- Developer: Gameloft Romania
- Platforms: Java 2 ME, iPod, iPhone OS, N-Gage, Microsoft Windows, Wii, Nintendo DSi
- Release: Mobile phone 2004 iPod January 2008 Wii JP: May 7, 2008; NA: June 16, 2008; EU: June 20, 2008; DS NA: June 24, 2008;
- Genre: Breakout clone
- Modes: Single-player, multiplayer

= Block Breaker Deluxe =

2004 video game

Block Breaker Deluxe is a video game developed by Gameloft Romania for mobile phones. It was also released for iPod, Windows PCs, the N-Gage platform, the Nintendo DS as part of the Midnight Play Pack collection, and the Wii as a WiiWare game. Gameloft claims it is the best selling arcade wall breaking game on mobile platforms, with over 8 million copies sold.

A sequel, Block Breaker Deluxe 2, was later released for mobile phones and the iPhone OS. A third game, Block Breaker 3: Unlimited was also released, in 2012. The third installment is currently playable for free on Gameloft's online gaming platform, Ludigames.

==Gameplay==
The game is a Breakout clone with an urban nightclub or casino themed setting with the object of the game being for the player to break as many blocks as they can without causing the ball to fall. As they progress through different levels, power-ups become available to the player to aid them.

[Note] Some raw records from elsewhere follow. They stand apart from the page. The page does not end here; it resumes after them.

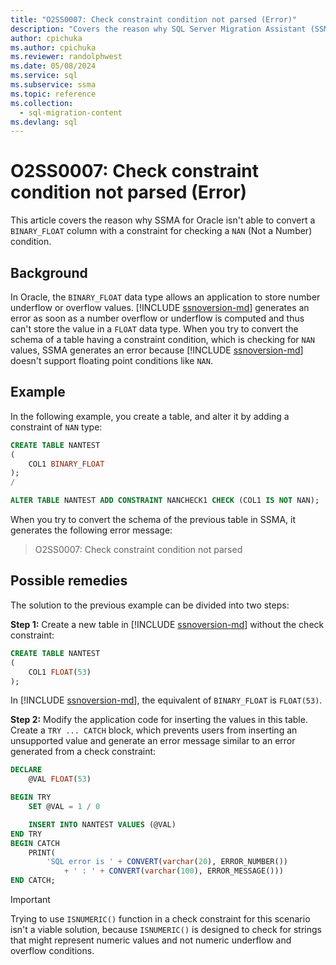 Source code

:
 ```yaml
---
title: "O2SS0007: Check constraint condition not parsed (Error)"
description: "Covers the reason why SQL Server Migration Assistant (SSMA) for Oracle is not able to convert a BINARY_FLOAT column with a constraint for checking a NAN (Not a Number) condition."
author: cpichuka
ms.author: cpichuka
ms.reviewer: randolphwest
ms.date: 05/08/2024
ms.service: sql
ms.subservice: ssma
ms.topic: reference
ms.collection:
  - sql-migration-content
ms.devlang: sql
---
```


# O2SS0007: Check constraint condition not parsed (Error)

This article covers the reason why SSMA for Oracle isn't able to convert a `BINARY_FLOAT` column with a constraint for checking a `NAN` (Not a Number) condition.

## Background

In Oracle, the `BINARY_FLOAT` data type allows an application to store number underflow or overflow values. [!INCLUDE [ssnoversion-md](../../../includes/ssnoversion-md.md)] generates an error as soon as a number overflow or underflow is computed and thus can't store the value in a `FLOAT` data type. When you try to convert the schema of a table having a constraint condition, which is checking for `NAN` values, SSMA generates an error because [!INCLUDE [ssnoversion-md](../../../includes/ssnoversion-md.md)] doesn't support floating point conditions like `NAN`.

## Example

In the following example, you create a table, and alter it by adding a constraint of `NAN` type:

```sql
CREATE TABLE NANTEST
(
    COL1 BINARY_FLOAT
);
/

ALTER TABLE NANTEST ADD CONSTRAINT NANCHECK1 CHECK (COL1 IS NOT NAN);
```

When you try to convert the schema of the previous table in SSMA, it generates the following error message:

> O2SS0007: Check constraint condition not parsed

## Possible remedies

The solution to the previous example can be divided into two steps:

**Step 1:** Create a new table in [!INCLUDE [ssnoversion-md](../../../includes/ssnoversion-md.md)] without the check constraint:

```sql
CREATE TABLE NANTEST
(
    COL1 FLOAT(53)
);
```

In [!INCLUDE [ssnoversion-md](../../../includes/ssnoversion-md.md)], the equivalent of `BINARY_FLOAT` is `FLOAT(53)`.

**Step 2:** Modify the application code for inserting the values in this table. Create a `TRY ... CATCH` block, which prevents users from inserting an unsupported value and generate an error message similar to an error generated from a check constraint:

```sql
DECLARE
    @VAL FLOAT(53)

BEGIN TRY
    SET @VAL = 1 / 0

    INSERT INTO NANTEST VALUES (@VAL)
END TRY
BEGIN CATCH
    PRINT(
        'SQL error is ' + CONVERT(varchar(20), ERROR_NUMBER())
            + ' : ' + CONVERT(varchar(100), ERROR_MESSAGE()))
END CATCH;
```

> [!IMPORTANT]  
> Trying to use `ISNUMERIC()` function in a check constraint for this scenario isn't a viable solution, because `ISNUMERIC()` is designed to check for strings that might represent numeric values and not numeric underflow and overflow conditions.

The player will progress through a map which shows different locations that contain a set of levels. Each set has 10 levels with a boss battle at the end. Initially, only one location is available at the start and more can be unlocked by finishing the level sets sequentially. Every location has its own character that acts as an in-game tutor who give tips and tricks during gameplay. Optionally, the player can purchase an unlockable location which offers an endless, randomly-generated levels.

Each level contain a special "gift" power-up, which can be used to gain reputation at the specific location.

There are seven different locations, with one of them are a special randomly-generated level.

==Sequels==
The game had a few different versions, which were only on mobile: Block Breaker Deluxe, which is the standard version and called Block Breaker Midnight Challenge Deluxe on PC, Block Breaker Valentine, which is themed around Valentine's Day, Block Breaker Christmas, which is themed around Christmas, and Block Breaker Holidays, which is similar to Block Breaker Christmas, except it only has 3 levels and when you finish it tells you to get Block Breaker Deluxe. It also got 2 sequels: Block Breaker 2 Live Deluxe, which is sometimes just called Block Breaker 2 Deluxe, and Block Breaker 3 Unlimited, which is called Block Breaker 3 Free+ on iPhones.